→ **THE TASK**
In the data below, how many lines include the string "decrypt"? Give only the number.

** DATA TO EXAMINE follows **

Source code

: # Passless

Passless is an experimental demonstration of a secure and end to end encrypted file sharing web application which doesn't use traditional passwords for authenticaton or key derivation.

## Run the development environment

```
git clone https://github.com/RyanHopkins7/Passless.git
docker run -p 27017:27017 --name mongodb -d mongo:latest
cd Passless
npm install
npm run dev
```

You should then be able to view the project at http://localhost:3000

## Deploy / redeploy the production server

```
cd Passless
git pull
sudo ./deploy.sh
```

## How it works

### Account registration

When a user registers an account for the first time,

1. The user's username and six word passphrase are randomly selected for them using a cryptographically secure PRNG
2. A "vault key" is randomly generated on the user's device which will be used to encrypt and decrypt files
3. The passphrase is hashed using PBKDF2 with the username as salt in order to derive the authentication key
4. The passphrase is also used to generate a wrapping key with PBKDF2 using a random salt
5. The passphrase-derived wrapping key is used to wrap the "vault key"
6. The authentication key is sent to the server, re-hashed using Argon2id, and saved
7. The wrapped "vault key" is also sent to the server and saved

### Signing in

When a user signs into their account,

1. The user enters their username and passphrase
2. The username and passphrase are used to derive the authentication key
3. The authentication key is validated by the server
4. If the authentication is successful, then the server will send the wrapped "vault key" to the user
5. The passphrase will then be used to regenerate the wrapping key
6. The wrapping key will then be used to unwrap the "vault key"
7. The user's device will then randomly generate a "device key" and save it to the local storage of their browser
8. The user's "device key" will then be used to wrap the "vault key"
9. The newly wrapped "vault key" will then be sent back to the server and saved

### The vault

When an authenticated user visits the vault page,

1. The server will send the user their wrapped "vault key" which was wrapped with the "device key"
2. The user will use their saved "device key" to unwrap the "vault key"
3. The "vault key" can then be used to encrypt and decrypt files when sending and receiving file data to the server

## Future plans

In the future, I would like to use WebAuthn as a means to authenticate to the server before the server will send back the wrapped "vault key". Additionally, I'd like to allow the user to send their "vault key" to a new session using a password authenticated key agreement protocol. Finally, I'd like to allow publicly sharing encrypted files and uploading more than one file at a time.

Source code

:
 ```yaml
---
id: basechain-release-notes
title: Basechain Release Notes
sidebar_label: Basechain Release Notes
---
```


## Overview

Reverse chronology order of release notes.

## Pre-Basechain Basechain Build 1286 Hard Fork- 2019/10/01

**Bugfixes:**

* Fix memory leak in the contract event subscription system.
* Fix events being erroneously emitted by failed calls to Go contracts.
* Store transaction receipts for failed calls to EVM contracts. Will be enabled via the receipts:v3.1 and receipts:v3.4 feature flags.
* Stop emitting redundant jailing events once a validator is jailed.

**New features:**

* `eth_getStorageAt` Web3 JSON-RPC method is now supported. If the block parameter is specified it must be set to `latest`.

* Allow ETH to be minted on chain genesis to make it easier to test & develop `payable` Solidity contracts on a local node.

** End of DATA TO EXAMINE **

→ **ANSWER SECTION**
2